王子様なんて現れない

6

 カイルとシスターの会話を見てしまってから早数日。

 事の真相を聞き出す勇気が出ないせいで、心中に巣食うモヤモヤが消えそうにない。いつもより態度がぎこちないせいか、何度かカイルに「どうしたの?」と尋ねられてしまったほどだ。その度に曖昧に笑って誤魔化すのだけれど、そろそろ限界な気がする。刺繍や裁縫や読書に没頭しても、頭にこびりついた疑念が離れてくれないのだ。気づけば、カイルがシスターと親しげに話す姿ばかり頭に浮かんでしまう。自罰的で不毛な妄想をしたところで、クリスティが楽になることなんてないのに。

「あれ? これって……」

 ダイニングテーブルに見つけたのは、封筒に入った大事そうな書類。家令にも確認したところ、朝早くい仕事へ出かけていったカイルの忘れ物らしいという結論に至った。
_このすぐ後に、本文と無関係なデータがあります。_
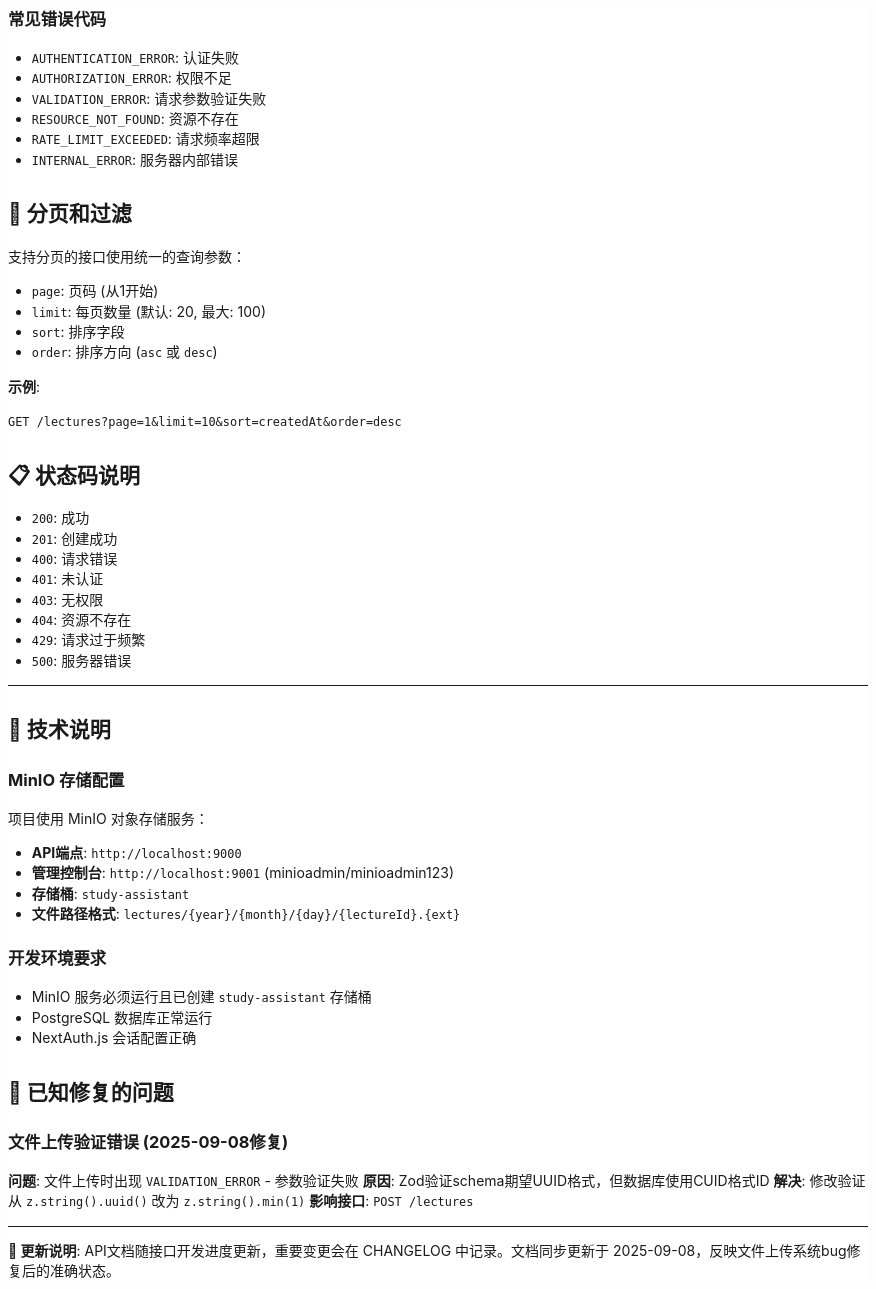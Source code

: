 ### 常见错误代码
- `AUTHENTICATION_ERROR`: 认证失败
- `AUTHORIZATION_ERROR`: 权限不足
- `VALIDATION_ERROR`: 请求参数验证失败
- `RESOURCE_NOT_FOUND`: 资源不存在
- `RATE_LIMIT_EXCEEDED`: 请求频率超限
- `INTERNAL_ERROR`: 服务器内部错误

## 🔄 分页和过滤

支持分页的接口使用统一的查询参数：
- `page`: 页码 (从1开始)
- `limit`: 每页数量 (默认: 20, 最大: 100)
- `sort`: 排序字段
- `order`: 排序方向 (`asc` 或 `desc`)

**示例**:
```http
GET /lectures?page=1&limit=10&sort=createdAt&order=desc
```

## 📋 状态码说明
- `200`: 成功
- `201`: 创建成功
- `400`: 请求错误
- `401`: 未认证
- `403`: 无权限
- `404`: 资源不存在
- `429`: 请求过于频繁
- `500`: 服务器错误

---

## 🔧 技术说明

### MinIO 存储配置
项目使用 MinIO 对象存储服务：
- **API端点**: `http://localhost:9000`
- **管理控制台**: `http://localhost:9001` (minioadmin/minioadmin123)
- **存储桶**: `study-assistant`
- **文件路径格式**: `lectures/{year}/{month}/{day}/{lectureId}.{ext}`

### 开发环境要求
- MinIO 服务必须运行且已创建 `study-assistant` 存储桶
- PostgreSQL 数据库正常运行
- NextAuth.js 会话配置正确

## 🐛 已知修复的问题

### 文件上传验证错误 (2025-09-08修复)
**问题**: 文件上传时出现 `VALIDATION_ERROR` - 参数验证失败
**原因**: Zod验证schema期望UUID格式，但数据库使用CUID格式ID
**解决**: 修改验证从 `z.string().uuid()` 改为 `z.string().min(1)`
**影响接口**: `POST /lectures`

---

**📝 更新说明**: API文档随接口开发进度更新，重要变更会在 CHANGELOG 中记录。文档同步更新于 2025-09-08，反映文件上传系统bug修复后的准确状态。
届けに行くと申し出てくれた家令を制し、書類を手に取る。一方的な疑念を抱いている上、まだ正式な婚約式を執り行っていないとはいえ、カイルはクリスティの婚約者だ。婚約者が困るようなことは避けたい。それに、これは個人的な事情だが、公共事業の進み具合や領民の様子を見るため、可能な限り伯爵領を歩くようにしている。カイルの職場であるギルドまで歩いていくのは色々と都合がいい。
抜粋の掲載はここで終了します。